MAS473 Optimization
Preliminary on Differentiation
Taylor's Theorem via the Integration by Parts
Taylor's expansion of $f$ is $$f(t)=\sum^n_{k=0}\frac{f^{(k)}(a)}{k!}(t-a)^k+\int^t_a\frac{1}{n!}(t-x)^nf^{(n+1)}(x)dx$$ or $$|f(t)-\sum^n_{k=0}\frac{f^{(k)}(a)}{k!}(t-a)^k|\le \max_{|u-a|\le R}|f^{(n+1)}(u)|\frac{R^n}{n!}\quad \forall |t-a|\le R.$$
Taylor Expansion of Order Two in Two Variables
$$f(\mathbf{x})=f(\mathbf{a})+\nabla f(\mathbf{a})^T (\mathbf{x}-\mathbf{a})+\frac{1}{2}(\mathbf{x}-\mathbf{a})^T\nabla^2 f(\mathbf{p})(\mathbf{x}-\mathbf{a})$$
Then $$\nabla^2 f(\mathbf{p})=\nabla^2 f(p_1,p_2)=\begin{bmatrix} f_{x_1x_1}(p_1,p_2)& f_{x_1x_2}(p_1,p_2)\\ f_{x_1x_2}(p_1,p_2)& f_{x_2x_2}(p_1,p_2) \end{bmatrix}$$
- $Tr\nabla^2f(\mathbf{p})>0,\ \det \nabla^2f(\mathbf{p})>0$: $\forall \mathbf{x}$, $\mathbf{x}^T\nabla^2 f(\mathbf{p})\mathbf{x}\ge 0$;
- $Tr\nabla^2f(\mathbf{p})<0,\ \det \nabla^2f(\mathbf{p})>0$: $\forall \mathbf{x}$, $\mathbf{x}^T\nabla^2 f(\mathbf{p})\mathbf{x}\le 0$.
Preliminary on Convexity
Convexity of Sets
Definition. A subset $C$ of $\mathbb{R}^n$ is convex if $$\lambda\mathbf{v}_1+(1-\lambda)\mathbf{v}_2\in C\quad \forall \mathbf{v}_1,\mathbf{v}_2\in C, 0<\lambda<1.$$
Fact. Let $C_1$ and $C_2$ be convex sets and $\alpha>0$. Then, both $\alpha C_1$ and $C_1+C_2$ are convex.
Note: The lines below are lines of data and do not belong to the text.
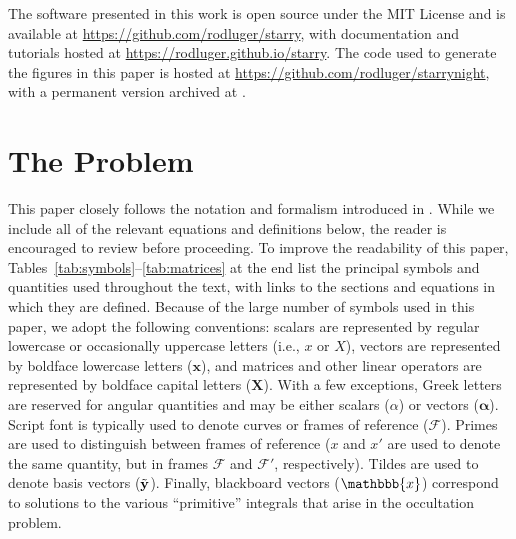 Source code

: \documentclass[modern]{aastex62}
\begin{document}
\vspace{1em}

The software presented in this work is open source under the MIT License and
is available at \url{https://github.com/rodluger/starry}, with documentation
and tutorials hosted at \url{https://rodluger.github.io/starry}.
The code used to generate the figures in this paper is hosted
at \url{https://github.com/rodluger/starrynight}, with a permanent
version archived at .





\appendix

%

\section{The Problem}
\label{sec:the-problem}
%
This paper closely follows the
notation and formalism introduced in \citet{Luger2019}. While we
include all of the relevant equations and definitions below,
the reader is encouraged to
review \citet{Luger2019} before proceeding.
To improve the readability of this paper,
Tables~\ref{tab:symbols}--\ref{tab:matrices} at the end list the principal
symbols and quantities used throughout the text, with links to the
sections and equations in which they are defined.
Because of the large number of symbols used in this paper, we adopt
the following conventions: scalars are represented by regular lowercase or
occasionally uppercase letters (i.e., $x$ or $X$), vectors are
represented by boldface lowercase letters
($\mathbf{x}$), and matrices and other linear operators are represented
by boldface capital letters ($\mathbf{X}$).
With a few exceptions,
Greek letters are reserved for angular quantities and may be either
scalars ($\alpha$) or vectors ($\pmb{\alpha}$).
Script font is typically used to denote curves or frames of reference
($\mathcal{F}$). Primes are used to
distinguish between frames of reference ($x$ and $x'$ are used
to denote the same quantity, but in frames $\mathcal{F}$ and $\mathcal{F}'$,
respectively). Tildes are used to denote basis vectors ($\tilde{\mathbf{y}}$). Finally,
blackboard vectors ($\mathbbb{x}$) correspond to solutions
to the various ``primitive'' integrals that arise in the occultation
problem.
\end{document}
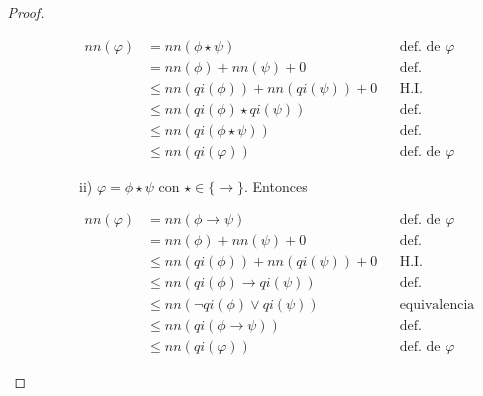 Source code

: \documentclass[letterpaper,12pt]{article}
\begin{document}
\begin{enumerate}
\begin{enumerate}
\begin{proof}
\begin{itemize}
\begin{enumerate}
\begin{itemize}
                        \begin{align*}
                            nn(\varphi) 
                            &= nn(\phi \star \psi)
                            && \text{def. de $\varphi$} \\
                            &= nn(\phi) + nn(\psi) + 0
                            && \text{def. recursiva de nn} \\
                            &\leq nn(qi(\phi)) + nn(qi(\psi)) + 0
                            && \text{H.I.} \\
                            &\leq nn(qi(\phi) \star qi(\psi))
                            && \text{def. recursiva de nn} \\
                            &\leq nn(qi(\phi \star \psi))
                            && \text{def. recursiva de qi} \\
                            &\leq nn(qi(\varphi)) 
                            && \text{def. de $\varphi$}
                        \end{align*}

                        \item[ii)] $\varphi = \phi \star \psi$ con 
                        $\star \in \{ \rightarrow\}$. Entonces 
                        
                        \begin{align*}
                            nn(\varphi) 
                            &= nn(\phi \rightarrow \psi)
                            && \text{def. de $\varphi$} \\
                            &= nn(\phi) + nn(\psi) + 0
                            && \text{def. recursiva de nn} \\
                            &\leq nn(qi(\phi)) + nn(qi(\psi)) + 0
                            && \text{H.I.} \\
                            &\leq nn(qi(\phi) \rightarrow qi(\psi))
                            && \text{def. recursiva de nn} \\
                            &\leq nn(\neg qi(\phi) \lor qi(\psi))
                            && \text{equivalencia lógica} \\
                            &\leq nn(qi(\phi \rightarrow \psi))
                            && \text{def. recursiva de qi} \\
                            &\leq nn(qi(\varphi))
                            && \text{def. de $\varphi$}
                        \end{align*}


\end{itemize}
\end{enumerate}
\end{itemize}
\end{proof}
\end{enumerate}
\end{enumerate}
\end{document}
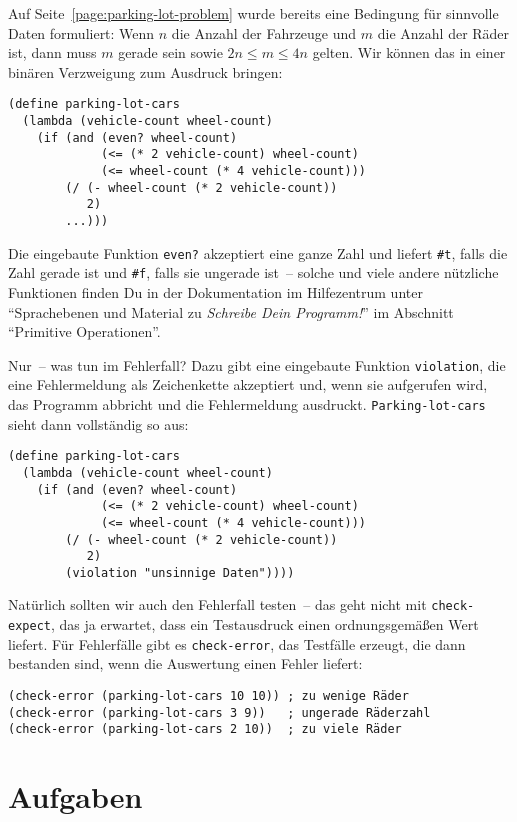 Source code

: Auf Seite~\ref{page:parking-lot-problem} wurde bereits eine Bedingung
für sinnvolle Daten formuliert: Wenn $n$ die Anzahl der Fahrzeuge und
$m$ die Anzahl der Räder ist, dann muss $m$ gerade sein sowie $2n\leq
m\leq 4n$ gelten.  Wir können das in einer binären Verzweigung zum
Ausdruck bringen:
%
\begin{verbatim}
(define parking-lot-cars
  (lambda (vehicle-count wheel-count)
    (if (and (even? wheel-count)
             (<= (* 2 vehicle-count) wheel-count)
             (<= wheel-count (* 4 vehicle-count)))
        (/ (- wheel-count (* 2 vehicle-count))
           2)
        ...)))
\end{verbatim}
%
Die eingebaute Funktion \texttt{even?} akzeptiert eine ganze Zahl und
liefert \verb|#t|, falls die Zahl gerade ist und \verb|#f|, falls sie
ungerade ist~-- solche und viele andere nützliche Funktionen finden
Du in der Dokumentation im Hilfezentrum unter "`Sprachebenen und
Material zu \textit{Schreibe Dein Programm!}"' im Abschnitt
"`Primitive Operationen"'.

Nur~-- was tun im Fehlerfall?  Dazu gibt eine eingebaute Funktion
\texttt{violation}, die eine Fehlermeldung als Zeichenkette akzeptiert
und, wenn sie aufgerufen wird, das Programm abbricht und die
Fehlermeldung ausdruckt.  \texttt{Parking-lot-cars} sieht dann
vollständig so aus:
%
\begin{verbatim}
(define parking-lot-cars
  (lambda (vehicle-count wheel-count)
    (if (and (even? wheel-count)
             (<= (* 2 vehicle-count) wheel-count)
             (<= wheel-count (* 4 vehicle-count)))
        (/ (- wheel-count (* 2 vehicle-count))
           2)
        (violation "unsinnige Daten"))))
\end{verbatim}
%
Natürlich sollten wir auch den Fehlerfall testen~-- das geht nicht mit
\texttt{check-expect}, das ja erwartet, dass ein Testausdruck einen
ordnungsgemäßen Wert liefert.  Für Fehlerfälle gibt es
\texttt{check-error}, das Testfälle erzeugt, die dann bestanden sind,
wenn die Auswertung einen Fehler liefert:
%
\begin{verbatim}
(check-error (parking-lot-cars 10 10)) ; zu wenige Räder
(check-error (parking-lot-cars 3 9))   ; ungerade Räderzahl
(check-error (parking-lot-cars 2 10))  ; zu viele Räder
\end{verbatim}

\section*{Aufgaben}

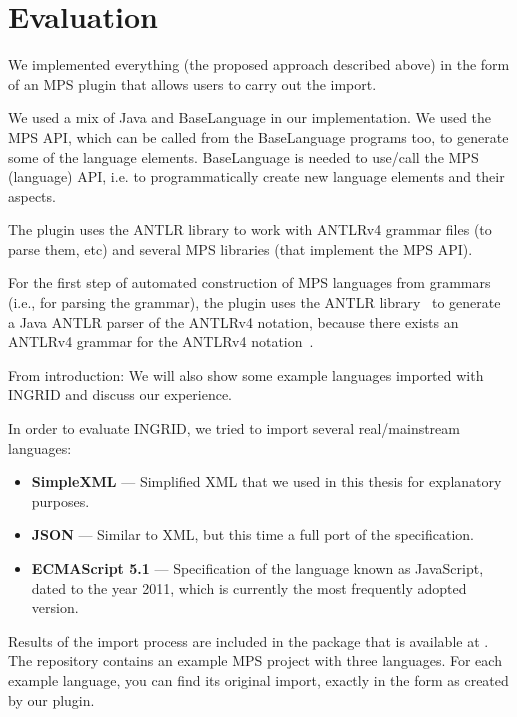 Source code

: \section{Evaluation}
\label{sect:EVAL}


We implemented everything (the proposed approach described above) in the form of an MPS plugin that allows users to carry out the import.

We used a mix of Java and BaseLanguage in our implementation.
We used the MPS API, which can be called from the BaseLanguage programs too, to generate some of the language elements.
BaseLanguage is needed to use/call the MPS (language) API, i.e. to programmatically create new language elements and their aspects.

The plugin uses the ANTLR library to work with ANTLRv4 grammar files (to parse them, etc) and several MPS libraries (that implement the MPS API).

For the first step of automated construction of MPS languages from grammars (i.e., for parsing the grammar), the plugin uses the ANTLR library~\cite{ref:ANTLR4} to generate a Java ANTLR parser of the ANTLRv4 notation, because there exists an ANTLRv4 grammar for the ANTLRv4 notation~\cite{ref:ANTLR4reference}.



From introduction: We will also show some example languages imported with INGRID and discuss our experience.

In order to evaluate INGRID, we tried to import several real/mainstream languages:
\begin{itemize}
	\item \textbf{SimpleXML} --- Simplified XML that we used in this thesis for explanatory purposes.
	\item \textbf{JSON} --- Similar to XML, but this time a full port of the specification.
	\item \textbf{ECMAScript 5.1} --- Specification of the language known as JavaScript, dated to the year 2011, which is currently the most frequently adopted version.
\end{itemize}
Results of the import process are included in the package that is available at .
The repository  contains an example MPS project with three languages.
For each example language, you can find its original import, exactly in the form as created by our plugin.

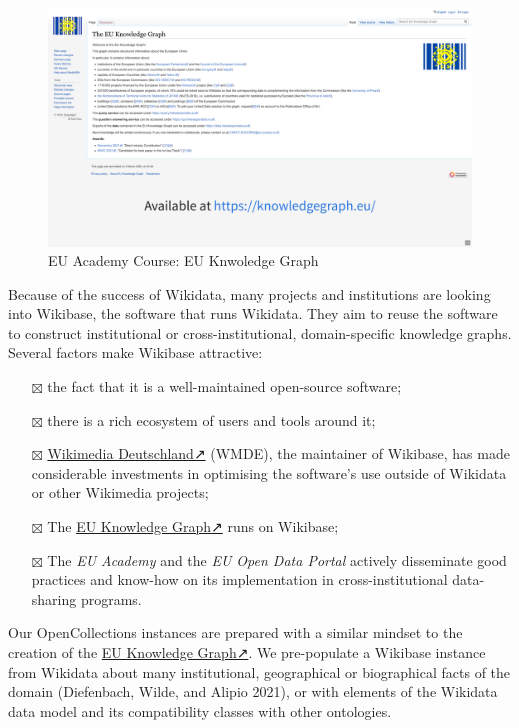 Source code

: \documentclass[
  letterpaper,
  DIV=11,
  numbers=noendperiod]{scrreprt}
\begin{document}
\begin{figure}[H]

{\centering \includegraphics{png/wikibase/EU-academy-course/EU-knowledge-graph.png}

}

\caption{EU Academy Course: EU Knwoledge Graph}

\end{figure}%

Because of the success of Wikidata, many projects and institutions are
looking into Wikibase, the software that runs Wikidata. They aim to
reuse the software to construct institutional or cross-institutional,
domain-specific knowledge graphs. Several factors make Wikibase
attractive:

\begin{itemize}
\item[$\boxtimes$]
  the fact that it is a well-maintained open-source software;
\item[$\boxtimes$]
  there is a rich ecosystem of users and tools around it;
\item[$\boxtimes$]
  \href{https://www.wikimedia.de/}{Wikimedia Deutschland↗} (WMDE), the
  maintainer of Wikibase, has made considerable investments in
  optimising the software's use outside of Wikidata or other Wikimedia
  projects;
\item[$\boxtimes$]
  The \href{https://linkedopendata.eu/wiki/The_EU_Knowledge_Graph}{EU
  Knowledge Graph↗} runs on Wikibase;
\item[$\boxtimes$]
  The \emph{EU Academy} and the \emph{EU Open Data Portal} actively
  disseminate good practices and know-how on its implementation in
  cross-institutional data-sharing programs.
\end{itemize}

Our OpenCollections instances are prepared with a similar mindset to the
creation of the
\href{https://linkedopendata.eu/wiki/The_EU_Knowledge_Graph}{EU
Knowledge Graph↗}. We pre-populate a Wikibase instance from Wikidata
about many institutional, geographical or biographical facts of the
domain (Diefenbach, Wilde, and Alipio 2021), or with elements of the
Wikidata data model and its compatibility classes with other ontologies.
\end{document}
Fact. Let $C_1$ and $C_2$ be convex sets. Then, $C_1\cap C_2$ is convex.
Convexity of Functions
Definition. A real-valued function $f$ defined on a convex set $C$ is convex if $$f(\lambda\mathbf{v}_1+(1-\lambda)\mathbf{v}_2)\le \lambda f(\mathbf{v}_1)+(1-\lambda)f(\mathbf{v}_2)\quad \forall \mathbf{v}_1,\mathbf{v}_2\in C,\ 0<\lambda<1$$
Fact. Let $f_1$ and $f_2$ be convex functions and $\alpha>0$. Then both $\alpha f_1$ and $f_1+f_2$ are convex.
Fact. Let $f_1$ and $f_2$ be convex functions. Then, $g(\mathbf{v})=\max \{ f_1(\mathbf{v},f_2(\mathbf{v})\}$ is convex.
Fact. Let $f$ be a convex function on a vector space $\mathbb{V}$ and $l$ be a linear transformation from a vector space $\mathbb{W}$ into $\mathbb{V}$. Then, $f\circ l$ is a convex function on $\mathbb{W}$.
Convexity of Quadratic Forms
Definition. For an $n\times n$ matrix $A$, if $\mathbf{v}A\mathbf{v}\ge 0$ for all $\mathbf{v}\in\mathbb{R}^n$, then $A$ is positive semi-definite. If $\mathbf{v}^TA\mathbf{v}>0$ for all $\mathbf{0}\ne \mathbf{v}\in\mathbb{R}^n$, then $A$ is positive definite.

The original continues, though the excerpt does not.